Thats what I did.
Weighted the pop ratio 50000:1 in favor of males, so there are so few females that they die out after a single generation.
But every time the civ should die it gets repopulated with a fresh batch "from unknown parentage".
Like this:
Just in case it matters, what I wanted to do was create a civ that has sole access to overpowered weapons (and only those) and can create artifacts. They should stick around for about 50 years, create a dozen or so legendary weapons (since those are the only moodable things they can produce) and then die out. By the time world gen stops those weapons would hopefully be spread all over the world, with no possible way to produce more.
Think the Wheel Of Times heron blades or the shardblades in the Stormlight Archieve for examples of what I want to accomplish.
Back when all members of civs were explicitly modeled, it was possible to do this, but the changeover to abstract populations broke it.
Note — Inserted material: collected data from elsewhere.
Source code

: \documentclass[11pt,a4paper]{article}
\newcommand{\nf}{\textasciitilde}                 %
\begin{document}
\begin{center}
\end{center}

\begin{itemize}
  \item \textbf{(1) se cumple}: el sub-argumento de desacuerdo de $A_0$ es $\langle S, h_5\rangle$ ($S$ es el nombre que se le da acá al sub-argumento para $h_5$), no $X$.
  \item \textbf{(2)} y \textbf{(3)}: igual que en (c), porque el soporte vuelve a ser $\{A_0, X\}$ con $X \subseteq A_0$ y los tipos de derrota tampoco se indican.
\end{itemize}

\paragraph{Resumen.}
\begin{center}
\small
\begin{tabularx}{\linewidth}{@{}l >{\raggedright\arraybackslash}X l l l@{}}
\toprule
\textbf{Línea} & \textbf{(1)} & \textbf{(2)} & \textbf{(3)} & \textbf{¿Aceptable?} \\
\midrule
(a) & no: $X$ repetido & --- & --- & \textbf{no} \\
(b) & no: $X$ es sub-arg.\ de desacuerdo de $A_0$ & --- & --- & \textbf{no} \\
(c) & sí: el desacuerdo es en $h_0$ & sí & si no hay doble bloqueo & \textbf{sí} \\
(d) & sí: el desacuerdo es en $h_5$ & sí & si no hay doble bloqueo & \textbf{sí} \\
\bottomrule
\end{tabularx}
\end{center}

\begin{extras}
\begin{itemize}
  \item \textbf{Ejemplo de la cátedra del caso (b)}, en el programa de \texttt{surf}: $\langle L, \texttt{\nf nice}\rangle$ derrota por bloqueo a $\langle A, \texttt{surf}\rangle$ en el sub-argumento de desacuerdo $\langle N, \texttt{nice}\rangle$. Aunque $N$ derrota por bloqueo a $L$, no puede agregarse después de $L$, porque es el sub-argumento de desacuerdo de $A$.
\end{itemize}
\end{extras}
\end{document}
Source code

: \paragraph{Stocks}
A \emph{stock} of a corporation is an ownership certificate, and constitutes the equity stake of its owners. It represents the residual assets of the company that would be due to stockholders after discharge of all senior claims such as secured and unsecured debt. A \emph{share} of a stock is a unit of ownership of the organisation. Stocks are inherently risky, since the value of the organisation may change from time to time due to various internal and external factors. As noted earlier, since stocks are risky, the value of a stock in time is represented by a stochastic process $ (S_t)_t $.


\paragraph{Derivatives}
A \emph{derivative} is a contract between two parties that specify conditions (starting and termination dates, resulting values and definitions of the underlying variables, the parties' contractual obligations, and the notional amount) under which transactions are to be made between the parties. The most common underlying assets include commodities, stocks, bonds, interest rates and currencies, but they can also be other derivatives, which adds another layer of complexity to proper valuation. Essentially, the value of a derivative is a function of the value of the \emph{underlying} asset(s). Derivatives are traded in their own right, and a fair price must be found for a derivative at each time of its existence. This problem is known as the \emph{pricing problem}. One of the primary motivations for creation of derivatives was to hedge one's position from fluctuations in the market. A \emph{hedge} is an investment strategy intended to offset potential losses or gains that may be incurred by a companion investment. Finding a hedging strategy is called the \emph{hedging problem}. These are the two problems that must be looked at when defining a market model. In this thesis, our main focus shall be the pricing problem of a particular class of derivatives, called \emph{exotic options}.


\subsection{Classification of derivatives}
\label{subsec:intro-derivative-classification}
The game now appears to assume that all civilizations are capable of reproduction, resulting in the behavior you observed if they actually aren't.
I was not able to come up with a new scheme for assuring that a civ goes extinct.
If the pop limit tokens work again (those were also broken by the pop changeover) it's possible you can create a civ that has only one or a few sites, and is therefore PRONE to dying out during world gen (Lowering the Biome support values might also help this), but there would always be some chance of them surviving.
I believe you can make a civ that is essentially guaranteed to starve (make them agriculture-dependent and start in a biome where agriculture doesn't work), but I think that happens instantly, with no chance to create artifacts.